Your answer should consist of the lines in the listing that hold "store".

+++ Records to process

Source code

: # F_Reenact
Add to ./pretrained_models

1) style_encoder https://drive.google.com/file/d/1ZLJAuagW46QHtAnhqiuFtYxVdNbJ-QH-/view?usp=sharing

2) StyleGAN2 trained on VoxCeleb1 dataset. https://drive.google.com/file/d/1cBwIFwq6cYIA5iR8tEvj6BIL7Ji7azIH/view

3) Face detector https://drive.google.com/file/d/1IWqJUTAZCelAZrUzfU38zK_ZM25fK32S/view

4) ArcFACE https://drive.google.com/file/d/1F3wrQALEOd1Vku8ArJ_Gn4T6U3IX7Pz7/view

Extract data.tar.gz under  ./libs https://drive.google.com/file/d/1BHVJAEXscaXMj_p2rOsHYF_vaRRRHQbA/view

++++++
+++ Records to process

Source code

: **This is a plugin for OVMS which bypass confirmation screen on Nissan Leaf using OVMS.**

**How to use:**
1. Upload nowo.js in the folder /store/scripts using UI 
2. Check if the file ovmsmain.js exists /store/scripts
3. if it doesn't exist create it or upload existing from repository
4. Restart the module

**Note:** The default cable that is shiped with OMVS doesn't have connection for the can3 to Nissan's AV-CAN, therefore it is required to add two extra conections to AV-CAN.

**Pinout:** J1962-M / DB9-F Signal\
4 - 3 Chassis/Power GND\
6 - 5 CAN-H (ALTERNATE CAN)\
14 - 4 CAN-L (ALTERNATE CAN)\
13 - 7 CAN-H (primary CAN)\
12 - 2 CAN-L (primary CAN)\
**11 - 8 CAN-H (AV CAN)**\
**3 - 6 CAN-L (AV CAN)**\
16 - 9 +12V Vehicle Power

++++++

» Result for this task:
1. Upload nowo.js in the folder /store/scripts using UI 
2. Check if the file ovmsmain.js exists /store/scripts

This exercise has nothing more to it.